## PROBLEM TO SOLVE:
From the first line of the entries below through the line holding "MORE CAPABILITIES", write out every line exactly, please, and leave out the pictures.

+++ DATA TO EXAMINE +++

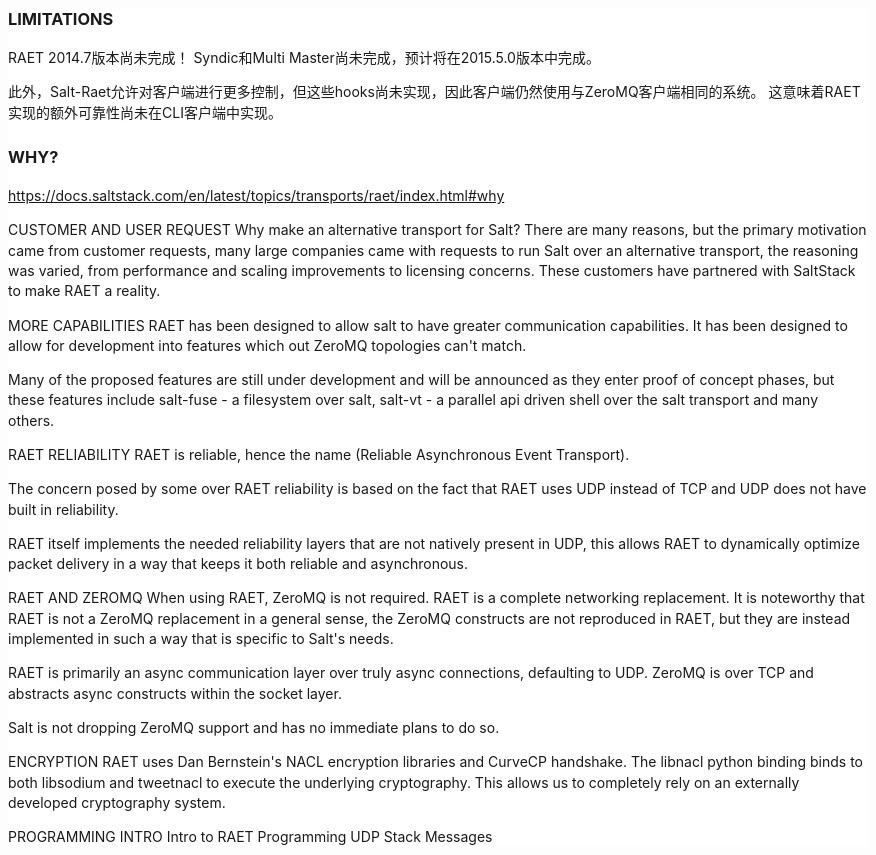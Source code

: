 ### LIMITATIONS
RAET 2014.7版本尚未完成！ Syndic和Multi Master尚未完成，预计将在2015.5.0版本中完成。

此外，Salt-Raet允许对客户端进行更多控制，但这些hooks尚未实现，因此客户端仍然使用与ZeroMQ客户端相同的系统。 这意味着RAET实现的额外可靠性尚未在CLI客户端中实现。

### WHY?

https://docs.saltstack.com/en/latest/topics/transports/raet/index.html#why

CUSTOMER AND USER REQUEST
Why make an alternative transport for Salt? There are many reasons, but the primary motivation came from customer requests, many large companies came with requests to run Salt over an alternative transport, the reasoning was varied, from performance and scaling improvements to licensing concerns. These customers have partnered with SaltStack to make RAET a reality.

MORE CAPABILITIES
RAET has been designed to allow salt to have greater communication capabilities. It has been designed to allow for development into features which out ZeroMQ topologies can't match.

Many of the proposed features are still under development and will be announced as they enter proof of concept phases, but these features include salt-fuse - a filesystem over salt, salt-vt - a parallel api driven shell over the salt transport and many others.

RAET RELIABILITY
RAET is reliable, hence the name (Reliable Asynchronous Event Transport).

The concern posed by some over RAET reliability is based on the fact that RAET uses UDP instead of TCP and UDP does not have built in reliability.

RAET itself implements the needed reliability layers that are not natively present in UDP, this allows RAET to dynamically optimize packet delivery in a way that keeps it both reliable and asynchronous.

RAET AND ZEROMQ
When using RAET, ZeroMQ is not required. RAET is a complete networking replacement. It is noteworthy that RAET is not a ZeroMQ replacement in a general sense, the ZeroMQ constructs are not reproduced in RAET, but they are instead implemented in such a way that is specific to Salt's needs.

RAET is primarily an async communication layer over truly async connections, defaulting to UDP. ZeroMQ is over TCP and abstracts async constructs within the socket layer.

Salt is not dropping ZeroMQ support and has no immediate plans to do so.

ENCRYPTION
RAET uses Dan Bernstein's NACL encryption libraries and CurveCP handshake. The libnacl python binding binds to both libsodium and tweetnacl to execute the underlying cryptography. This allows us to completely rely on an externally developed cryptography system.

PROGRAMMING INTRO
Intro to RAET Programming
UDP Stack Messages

+++

## ANSWER TO THIS TASK:
Source code

: ### LIMITATIONS
RAET 2014.7版本尚未完成！ Syndic和Multi Master尚未完成，预计将在2015.5.0版本中完成。

此外，Salt-Raet允许对客户端进行更多控制，但这些hooks尚未实现，因此客户端仍然使用与ZeroMQ客户端相同的系统。 这意味着RAET实现的额外可靠性尚未在CLI客户端中实现。

### WHY?

https://docs.saltstack.com/en/latest/topics/transports/raet/index.html#why

CUSTOMER AND USER REQUEST
Why make an alternative transport for Salt? There are many reasons, but the primary motivation came from customer requests, many large companies came with requests to run Salt over an alternative transport, the reasoning was varied, from performance and scaling improvements to licensing concerns. These customers have partnered with SaltStack to make RAET a reality.

MORE CAPABILITIES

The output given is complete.